** Input for this task follows **

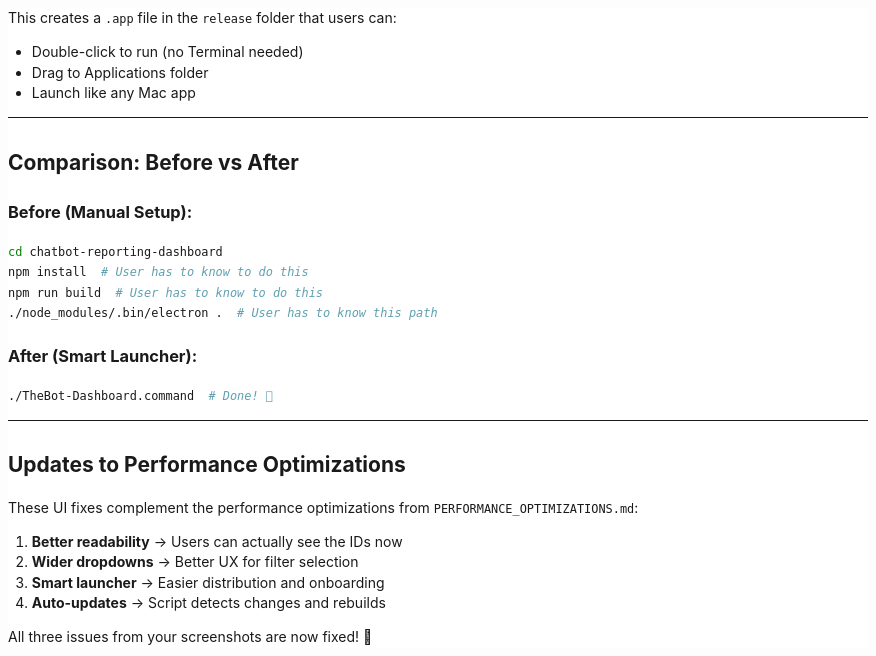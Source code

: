 This creates a `.app` file in the `release` folder that users can:
- Double-click to run (no Terminal needed)
- Drag to Applications folder
- Launch like any Mac app

---

## Comparison: Before vs After

### Before (Manual Setup):
```bash
cd chatbot-reporting-dashboard
npm install  # User has to know to do this
npm run build  # User has to know to do this
./node_modules/.bin/electron .  # User has to know this path
```

### After (Smart Launcher):
```bash
./TheBot-Dashboard.command  # Done! 🎉
```

---

## Updates to Performance Optimizations

These UI fixes complement the performance optimizations from `PERFORMANCE_OPTIMIZATIONS.md`:

1. **Better readability** → Users can actually see the IDs now
2. **Wider dropdowns** → Better UX for filter selection  
3. **Smart launcher** → Easier distribution and onboarding
4. **Auto-updates** → Script detects changes and rebuilds

All three issues from your screenshots are now fixed! 🎊


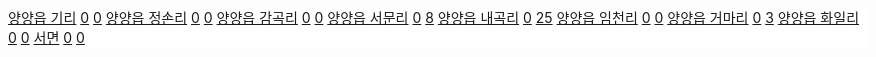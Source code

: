 
  <tr class="item">
    <td><a href="4283025032.html">양양읍 기리</a></td>
    <td><a href="4283025032.html">0</a></td>
    <td><a href="4283025032.html">0</a></td>
  </tr>
    

  <tr class="item">
    <td><a href="4283025033.html">양양읍 정손리</a></td>
    <td><a href="4283025033.html">0</a></td>
    <td><a href="4283025033.html">0</a></td>
  </tr>
    

  <tr class="item">
    <td><a href="4283025034.html">양양읍 감곡리</a></td>
    <td><a href="4283025034.html">0</a></td>
    <td><a href="4283025034.html">0</a></td>
  </tr>
    

  <tr class="item">
    <td><a href="4283025035.html">양양읍 서문리</a></td>
    <td><a href="4283025035.html">0</a></td>
    <td><a href="4283025035.html">8</a></td>
  </tr>
    

  <tr class="item">
    <td><a href="4283025036.html">양양읍 내곡리</a></td>
    <td><a href="4283025036.html">0</a></td>
    <td><a href="4283025036.html">25</a></td>
  </tr>
    

  <tr class="item">
    <td><a href="4283025037.html">양양읍 임천리</a></td>
    <td><a href="4283025037.html">0</a></td>
    <td><a href="4283025037.html">0</a></td>
  </tr>
    

  <tr class="item">
    <td><a href="4283025038.html">양양읍 거마리</a></td>
    <td><a href="4283025038.html">0</a></td>
    <td><a href="4283025038.html">3</a></td>
  </tr>
    

  <tr class="item">
    <td><a href="4283025039.html">양양읍 화일리</a></td>
    <td><a href="4283025039.html">0</a></td>
    <td><a href="4283025039.html">0</a></td>
  </tr>
    

  <tr class="item">
    <td><a href="4283031000.html">서면</a></td>
    <td><a href="4283031000.html">0</a></td>
    <td><a href="4283031000.html">0</a></td>
  </tr>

** End of Input for this task **

# What the task asks
Copy out each line of the data containing the string "know".

# Written answer
npm install  # User has to know to do this
npm run build  # User has to know to do this
./node_modules/.bin/electron .  # User has to know this path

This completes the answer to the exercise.